This is a story about Philadelphia that has to do with the city’s D.A., who doesn’t seem to care for the victims of crime.
The other day, Larry Krasner had a meeting with Eagles safety Malcolm Jenkins, who had just announced that an organization he co-founded, the Players Coalition, along with the Eagles Social Justice Fund, were contributing $50,000 in bail so that nine people could spend the Thanksgiving holiday at home with their families. Despite being the chief prosecutor of Philadelphia, Krasner has been quite vocal in his desire to end cash bail and reduce the prison population. He’s been profiled nationally, and praised by progressives, given a big social justice hug by criminal justice reformers. So there was obviously a lot of love at that table.
I wondered about the people who were being released to their loved ones. I wanted to know if any of these criminal defendants had serious charges filed against them, charges that involved violence, weapons or felony drug offenses, but they were only described as “nine Philadelphians.” Nine Philadelphians charged with crimes, to be more precise.
Well, I hope they enjoyed their turkey and fixins, and I truly hope that their crimes did not involve creating empty spaces at the Thanksgiving tables of other families, chairs not filled because of loved ones in the hospital, in rehab or, much less likely but not inconceivable, in graves.
Krasner has shown a great deal of sympathy and concern for criminal defendants, which is understandable since he spent most of his life representing them. He campaigned on revolutionizing a system that he and the people who voted for him (but by no means all Philadelphians) consider racist, biased and unjust. And with each passing week, something else pops up to remind me how one man’s idea of justice is another mother’s, father’s, sister’s, brother’s, or spouse’s idea of injustice.
In the movie “West Side Story,” there is a scene on the playground where the Jets, talking to Officer Krupke, complain that they’re “depraved” because they’re “deprived.” It’s the typical mantra of the criminal who, faced with a reckoning, blames everyone but the man in the mirror. Punishment, he argues, is unfair because he’s not responsible for his actions. Poverty, neglect, racism, mental illness, drug addiction and all of the other factors that create a toxic environment are the true reason for his fall from grace.

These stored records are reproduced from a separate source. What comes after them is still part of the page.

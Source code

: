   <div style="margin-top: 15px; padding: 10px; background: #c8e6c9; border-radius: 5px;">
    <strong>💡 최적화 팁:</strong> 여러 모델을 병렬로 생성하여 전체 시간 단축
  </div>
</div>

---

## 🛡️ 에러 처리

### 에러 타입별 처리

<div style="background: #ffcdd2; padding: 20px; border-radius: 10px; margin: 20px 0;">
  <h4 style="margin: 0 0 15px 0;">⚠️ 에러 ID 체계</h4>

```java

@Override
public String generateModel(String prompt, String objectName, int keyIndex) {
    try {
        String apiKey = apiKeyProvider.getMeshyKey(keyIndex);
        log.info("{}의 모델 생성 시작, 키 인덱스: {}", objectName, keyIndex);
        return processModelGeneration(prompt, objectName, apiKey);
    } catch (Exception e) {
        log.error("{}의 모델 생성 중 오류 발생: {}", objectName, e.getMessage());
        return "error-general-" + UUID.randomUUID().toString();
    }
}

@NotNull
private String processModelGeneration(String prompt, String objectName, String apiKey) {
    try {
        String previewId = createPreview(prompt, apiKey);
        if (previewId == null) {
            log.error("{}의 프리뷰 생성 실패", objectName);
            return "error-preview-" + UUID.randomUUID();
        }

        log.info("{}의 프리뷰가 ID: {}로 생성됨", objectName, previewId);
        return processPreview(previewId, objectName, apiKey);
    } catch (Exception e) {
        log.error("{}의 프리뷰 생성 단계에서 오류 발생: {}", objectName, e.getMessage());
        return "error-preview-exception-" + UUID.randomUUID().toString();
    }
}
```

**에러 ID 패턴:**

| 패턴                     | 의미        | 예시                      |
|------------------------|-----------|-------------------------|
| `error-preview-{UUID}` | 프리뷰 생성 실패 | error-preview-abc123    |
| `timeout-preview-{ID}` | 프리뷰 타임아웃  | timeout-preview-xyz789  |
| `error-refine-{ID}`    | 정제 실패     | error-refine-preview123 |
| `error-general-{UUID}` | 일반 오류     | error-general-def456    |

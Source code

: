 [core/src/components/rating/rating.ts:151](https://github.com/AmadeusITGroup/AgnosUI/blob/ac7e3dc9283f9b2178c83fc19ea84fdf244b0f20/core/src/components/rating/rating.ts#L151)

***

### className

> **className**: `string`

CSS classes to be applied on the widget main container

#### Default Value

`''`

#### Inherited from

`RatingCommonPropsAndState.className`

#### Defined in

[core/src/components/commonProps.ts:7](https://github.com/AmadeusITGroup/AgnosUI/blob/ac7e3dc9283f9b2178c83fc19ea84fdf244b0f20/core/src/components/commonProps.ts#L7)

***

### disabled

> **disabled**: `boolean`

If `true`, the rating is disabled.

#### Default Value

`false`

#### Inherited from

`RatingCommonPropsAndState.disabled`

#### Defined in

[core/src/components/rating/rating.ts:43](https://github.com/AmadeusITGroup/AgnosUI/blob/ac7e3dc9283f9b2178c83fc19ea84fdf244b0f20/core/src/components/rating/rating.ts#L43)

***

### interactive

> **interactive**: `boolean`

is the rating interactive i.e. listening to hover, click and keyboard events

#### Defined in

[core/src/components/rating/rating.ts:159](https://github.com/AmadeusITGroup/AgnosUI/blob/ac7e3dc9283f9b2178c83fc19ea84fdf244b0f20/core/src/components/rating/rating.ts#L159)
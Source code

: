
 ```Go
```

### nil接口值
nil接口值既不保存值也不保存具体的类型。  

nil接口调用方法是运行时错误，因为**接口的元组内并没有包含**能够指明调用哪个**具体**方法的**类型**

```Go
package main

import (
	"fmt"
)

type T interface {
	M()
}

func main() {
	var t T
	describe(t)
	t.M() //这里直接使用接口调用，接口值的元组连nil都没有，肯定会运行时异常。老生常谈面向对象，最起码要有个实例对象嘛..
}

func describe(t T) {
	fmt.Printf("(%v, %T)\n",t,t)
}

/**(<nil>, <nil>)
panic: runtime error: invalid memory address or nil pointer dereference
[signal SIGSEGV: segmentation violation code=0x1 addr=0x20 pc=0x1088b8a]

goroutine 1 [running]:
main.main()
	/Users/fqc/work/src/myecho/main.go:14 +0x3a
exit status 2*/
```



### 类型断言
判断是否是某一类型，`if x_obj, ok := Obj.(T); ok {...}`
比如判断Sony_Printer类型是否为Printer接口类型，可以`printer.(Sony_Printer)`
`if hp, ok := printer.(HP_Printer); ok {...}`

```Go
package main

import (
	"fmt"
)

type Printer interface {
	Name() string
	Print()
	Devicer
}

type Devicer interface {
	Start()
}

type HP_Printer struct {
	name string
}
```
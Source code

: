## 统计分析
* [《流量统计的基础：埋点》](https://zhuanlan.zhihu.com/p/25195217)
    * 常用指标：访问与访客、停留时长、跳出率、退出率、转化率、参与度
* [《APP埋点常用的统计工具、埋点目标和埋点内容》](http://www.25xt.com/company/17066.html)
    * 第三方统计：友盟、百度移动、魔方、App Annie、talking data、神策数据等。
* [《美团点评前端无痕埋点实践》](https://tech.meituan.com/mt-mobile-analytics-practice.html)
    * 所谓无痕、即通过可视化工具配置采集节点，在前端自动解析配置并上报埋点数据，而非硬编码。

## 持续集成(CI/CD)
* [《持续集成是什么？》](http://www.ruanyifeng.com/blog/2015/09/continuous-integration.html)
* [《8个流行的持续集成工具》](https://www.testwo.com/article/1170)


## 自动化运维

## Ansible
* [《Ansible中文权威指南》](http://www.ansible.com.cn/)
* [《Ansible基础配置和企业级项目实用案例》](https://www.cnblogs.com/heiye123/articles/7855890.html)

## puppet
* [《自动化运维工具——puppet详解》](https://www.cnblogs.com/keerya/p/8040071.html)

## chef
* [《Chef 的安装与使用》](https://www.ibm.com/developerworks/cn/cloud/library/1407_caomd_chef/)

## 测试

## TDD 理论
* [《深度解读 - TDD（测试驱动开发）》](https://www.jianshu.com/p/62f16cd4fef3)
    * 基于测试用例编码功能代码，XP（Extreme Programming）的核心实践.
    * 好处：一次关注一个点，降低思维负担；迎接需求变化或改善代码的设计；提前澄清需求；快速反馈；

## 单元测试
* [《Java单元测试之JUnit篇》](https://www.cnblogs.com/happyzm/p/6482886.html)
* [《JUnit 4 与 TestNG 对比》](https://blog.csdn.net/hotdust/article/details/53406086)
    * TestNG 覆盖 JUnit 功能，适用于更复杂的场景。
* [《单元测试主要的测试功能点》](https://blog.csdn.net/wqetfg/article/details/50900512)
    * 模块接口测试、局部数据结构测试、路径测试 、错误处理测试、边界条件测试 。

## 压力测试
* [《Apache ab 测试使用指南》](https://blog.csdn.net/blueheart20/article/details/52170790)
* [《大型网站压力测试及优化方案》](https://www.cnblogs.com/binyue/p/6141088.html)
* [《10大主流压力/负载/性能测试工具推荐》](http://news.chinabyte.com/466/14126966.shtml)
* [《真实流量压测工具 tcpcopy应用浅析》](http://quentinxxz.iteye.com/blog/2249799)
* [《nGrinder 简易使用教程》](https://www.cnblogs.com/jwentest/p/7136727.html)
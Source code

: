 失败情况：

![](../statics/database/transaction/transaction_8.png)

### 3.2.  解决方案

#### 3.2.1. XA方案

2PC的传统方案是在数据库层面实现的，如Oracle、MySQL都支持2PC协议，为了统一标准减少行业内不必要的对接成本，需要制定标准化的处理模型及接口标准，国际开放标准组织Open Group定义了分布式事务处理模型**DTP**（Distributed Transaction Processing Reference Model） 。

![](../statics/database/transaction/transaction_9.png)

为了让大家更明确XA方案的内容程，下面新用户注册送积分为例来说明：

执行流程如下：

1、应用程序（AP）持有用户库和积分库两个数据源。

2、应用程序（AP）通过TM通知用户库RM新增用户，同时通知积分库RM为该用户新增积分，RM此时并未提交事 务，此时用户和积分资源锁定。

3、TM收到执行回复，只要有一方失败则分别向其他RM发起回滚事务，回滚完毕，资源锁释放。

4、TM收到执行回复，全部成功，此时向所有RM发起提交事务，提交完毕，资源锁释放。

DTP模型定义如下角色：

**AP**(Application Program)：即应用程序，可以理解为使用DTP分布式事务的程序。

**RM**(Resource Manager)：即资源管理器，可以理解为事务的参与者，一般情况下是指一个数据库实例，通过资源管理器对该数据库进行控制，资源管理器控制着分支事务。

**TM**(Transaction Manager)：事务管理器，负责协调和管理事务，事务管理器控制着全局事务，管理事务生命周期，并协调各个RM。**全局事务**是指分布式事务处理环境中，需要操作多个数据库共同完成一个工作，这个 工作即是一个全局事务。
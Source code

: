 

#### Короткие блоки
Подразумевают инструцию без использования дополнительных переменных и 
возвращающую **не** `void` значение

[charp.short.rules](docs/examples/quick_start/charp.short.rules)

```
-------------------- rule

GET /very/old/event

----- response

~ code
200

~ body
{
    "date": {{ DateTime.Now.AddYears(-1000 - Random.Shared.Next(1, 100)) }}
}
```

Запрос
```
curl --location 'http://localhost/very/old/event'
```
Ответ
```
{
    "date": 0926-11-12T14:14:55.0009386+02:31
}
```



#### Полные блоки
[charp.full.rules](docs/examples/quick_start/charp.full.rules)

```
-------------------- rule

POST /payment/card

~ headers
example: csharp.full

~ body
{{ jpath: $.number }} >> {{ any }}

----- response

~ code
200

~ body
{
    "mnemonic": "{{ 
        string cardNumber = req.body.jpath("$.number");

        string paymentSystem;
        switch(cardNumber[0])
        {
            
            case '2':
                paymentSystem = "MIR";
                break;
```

I don’t buy that. My view is more Old Testament than the Beatitudes. I understand that some people disagree, and feel that we need a more holistic approach to crime and punishment, which to them means getting rid of the punishment prong and focusing on rehabilitation. Krasner is steeped in that philosophy, and he’s tried to turn Philadelphia’s D.A.’s office into Kumbaya Central, where we can all hold hands and ignore that a prosecutor is supposed to prosecute, not act as proxy for the defense or as a voice for the accused. He or she is supposed to be that point of power in a system that often leaves victims without it, and keep open the lines of communication with them and with their often grieving families. This D.A. doesn’t get it.
There were people missing at that table shared by Krasner and Jenkins. The mother and father of Sean Schellenger, the parents of the real estate executive stabbed to death by Michael White, should have been there. The deli store owner whose hip was shattered by an AK-47 (and whose assailant could be out of jail in three years) should have been there (in a wheelchair). The family of Sgt. Robert Wilson, the hero cop murdered in the line of duty, should have been there.
Krasner should be at least as concerned about them as he is about the accused.